Blood vessels that carry blood away from the heart.

Veins

Veins that carry deoxygenated blood from the lungs to the left atrium of the heart.

Capillaries

Tiny blood vessels that connects an arteriole to a venule

Arteriole

The smallest branch of an artery which at its distal end leads into a capillary.

Venule

The smallest branch of a vein.

What are the two upper chambers of the heart

The left and right atria.

What are the two lower chambers of the heart?

The left and right ventricle.

The pace maker of the heart is called "____"

The sinoatrial node.

Their is three exceptions to the rule that states "arteries carry oxygenated blood" what are they?

The pulmonary artery and the pulmonary vein and the umbilical cord.

What does the pulmonary valve do?

The pulmonary artery carries deoxygenated blood from the right ventricle into the lungs

What does the pulmonary vein do?

It carries oxygenated blood from the lungs into the left atrium.

Why is the umbilical cord an exception to the artery rule?

The umbilical cord has two veins one artery and the veins carry oxygenated blood while the artery carries deoxygenated blood.

What are the four components of blood?

Red blood cells, white blood cells, Plasma, Platelets

What do red blood cells, (erythocrytes) do?

They give the blood it's color, carries oxygen to body cells, and carries carbon dioxide away from body cells.

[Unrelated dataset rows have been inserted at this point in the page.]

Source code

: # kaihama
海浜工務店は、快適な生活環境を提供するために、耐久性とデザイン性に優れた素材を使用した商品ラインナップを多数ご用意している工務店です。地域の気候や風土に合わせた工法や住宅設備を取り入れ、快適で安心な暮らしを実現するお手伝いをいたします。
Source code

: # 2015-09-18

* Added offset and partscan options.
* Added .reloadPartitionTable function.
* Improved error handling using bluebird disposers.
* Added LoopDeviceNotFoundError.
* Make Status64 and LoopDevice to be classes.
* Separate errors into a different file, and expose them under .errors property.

What do white blood cells, (leukocytes) do?

Part of the blood that helps the body's immune system to defend against infection

what is plasma?

The liquid part of the blood

What are Platelets?

Blood components that are essential to the formation of blood cells.

What does the Sinoatrial (SA) node do?

It sets the heart to beat between 60-100 beats per minute.

What does the atrioventricular node do?

If the SA node fails the AV node takes over and sets the rate of the heart to beat 40-60 times per minute.

What does the Purkinje fibers do?

Once the Av node fails the Purkinje fibers will be the pacemaker for 20-40 beats per minute.

Where do electrical impulses start in the heart?

They start in the atrium go to the ventricle in a Superior to inferior fashion.

what does an electrocardiogram do?

A (ECG or EKG) is a graphic respresentation of the electrical activity within the heart.

What are Dysrhythmias?

Dysrythmias can decrease the amount of blood that is pumped into the heart.

Cardiac arrest

If the heart doesn't get enough oxygen a heart attack may result.

What does Fibrinolytic therapy do?

Fibrinolytic therapy helps to dissolve clots by blocking the coronary artery. You must get a past pertinent medical history because this could cause life threatening hemorrhage if they had a recent stroke or major trauma.

What is different about diabetic cardiac patients?

They may not display common symptoms such as chest paint, SOB Etc... You always want ALS quicker for a diabetic cardiac event.